**Assigned task**
Without any pictures, the records below should be reproduced exactly.

**Provided entries**
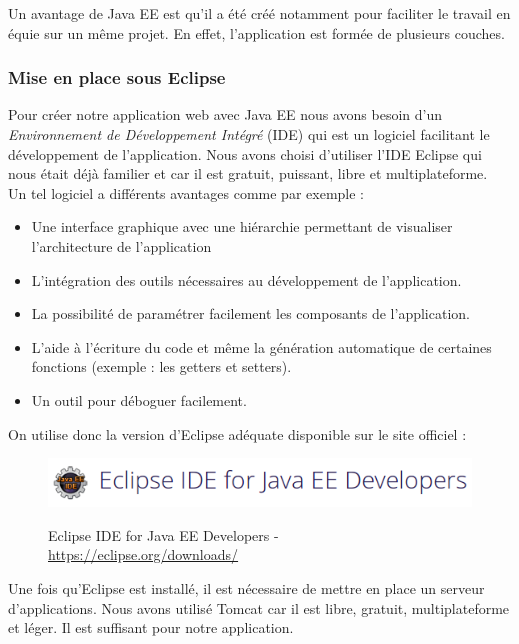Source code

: Un avantage de Java EE est qu'il a été créé notamment pour faciliter le travail en équie sur un même projet. En effet, l'application est formée de plusieurs couches.\\

\subsubsection{Mise en place sous Eclipse}
Pour créer notre application web avec Java EE nous avons besoin d'un \textit{Environnement de Développement Intégré} (IDE) qui est un logiciel facilitant le développement de l'application. Nous avons choisi d'utiliser l'IDE Eclipse qui nous était déjà familier et car il est gratuit, puissant, libre et multiplateforme.\\
Un tel logiciel a différents avantages comme par exemple :
\begin{itemize}
 \item Une interface graphique avec une hiérarchie permettant de visualiser l'architecture de l'application
 \item L'intégration des outils nécessaires au développement de l'application.
 \item La possibilité de paramétrer facilement les composants de l'application.
 \item L'aide à l'écriture du code et même la génération automatique de certaines fonctions (exemple : les getters et setters).
 \item Un outil pour déboguer facilement.
\end{itemize}

On utilise donc la version d'Eclipse adéquate disponible sur le site officiel :
\begin{figure}[H]
  \center
  \includegraphics[scale=0.5]{../graph/eclipse.png} \\
  \caption{Eclipse IDE for Java EE Developers - \url{https://eclipse.org/downloads/}}
\end{figure}

Une fois qu'Eclipse est installé, il est nécessaire de mettre en place un serveur d'applications. Nous avons utilisé Tomcat car il est libre, gratuit, multiplateforme et léger. Il est suffisant pour notre application.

**Answer to this problem**
Source code

: Un avantage de Java EE est qu'il a été créé notamment pour faciliter le travail en équie sur un même projet. En effet, l'application est formée de plusieurs couches.\\

\subsubsection{Mise en place sous Eclipse}
Pour créer notre application web avec Java EE nous avons besoin d'un \textit{Environnement de Développement Intégré} (IDE) qui est un logiciel facilitant le développement de l'application. Nous avons choisi d'utiliser l'IDE Eclipse qui nous était déjà familier et car il est gratuit, puissant, libre et multiplateforme.\\
Un tel logiciel a différents avantages comme par exemple :
\begin{itemize}
 \item Une interface graphique avec une hiérarchie permettant de visualiser l'architecture de l'application
 \item L'intégration des outils nécessaires au développement de l'application.
 \item La possibilité de paramétrer facilement les composants de l'application.
 \item L'aide à l'écriture du code et même la génération automatique de certaines fonctions (exemple : les getters et setters).
 \item Un outil pour déboguer facilement.
\end{itemize}

On utilise donc la version d'Eclipse adéquate disponible sur le site officiel :
\begin{figure}[H]
  \center
  \includegraphics[scale=0.5]{../graph/eclipse.png} \\
  \caption{Eclipse IDE for Java EE Developers - \url{https://eclipse.org/downloads/}}
\end{figure}

Une fois qu'Eclipse est installé, il est nécessaire de mettre en place un serveur d'applications. Nous avons utilisé Tomcat car il est libre, gratuit, multiplateforme et léger. Il est suffisant pour notre application.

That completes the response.